** Records for this task follows **

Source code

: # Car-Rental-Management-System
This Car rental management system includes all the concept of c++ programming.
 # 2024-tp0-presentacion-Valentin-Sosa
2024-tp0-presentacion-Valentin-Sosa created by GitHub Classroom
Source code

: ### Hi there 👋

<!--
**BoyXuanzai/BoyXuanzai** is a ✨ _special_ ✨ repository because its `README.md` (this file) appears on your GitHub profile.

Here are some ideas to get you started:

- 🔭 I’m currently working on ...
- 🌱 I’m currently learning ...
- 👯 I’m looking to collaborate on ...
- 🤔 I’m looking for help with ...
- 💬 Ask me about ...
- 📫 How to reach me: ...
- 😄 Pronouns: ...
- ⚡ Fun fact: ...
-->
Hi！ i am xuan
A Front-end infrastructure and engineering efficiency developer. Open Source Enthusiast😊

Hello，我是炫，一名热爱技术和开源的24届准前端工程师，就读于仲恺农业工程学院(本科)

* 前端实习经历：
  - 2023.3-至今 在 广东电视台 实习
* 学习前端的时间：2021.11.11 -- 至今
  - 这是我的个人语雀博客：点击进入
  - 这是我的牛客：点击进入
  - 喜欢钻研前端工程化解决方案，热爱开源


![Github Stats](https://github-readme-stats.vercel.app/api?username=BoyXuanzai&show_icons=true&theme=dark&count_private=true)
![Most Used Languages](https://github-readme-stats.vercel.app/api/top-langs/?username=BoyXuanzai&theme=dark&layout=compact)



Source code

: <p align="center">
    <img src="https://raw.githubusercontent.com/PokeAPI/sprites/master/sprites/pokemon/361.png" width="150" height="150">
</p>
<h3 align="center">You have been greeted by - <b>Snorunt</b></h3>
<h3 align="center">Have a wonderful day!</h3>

** End of Records for this task **

Reproduce only the lines above, starting at the line with "2024-tp0-presentacion-Valentin-Sosa created by" and ending at the line with "- 🌱 I’m currently learning ...", exactly as written.

2024-tp0-presentacion-Valentin-Sosa created by GitHub Classroom
Source code

: ### Hi there 👋

<!--
**BoyXuanzai/BoyXuanzai** is a ✨ _special_ ✨ repository because its `README.md` (this file) appears on your GitHub profile.

Here are some ideas to get you started:

- 🔭 I’m currently working on ...
- 🌱 I’m currently learning ...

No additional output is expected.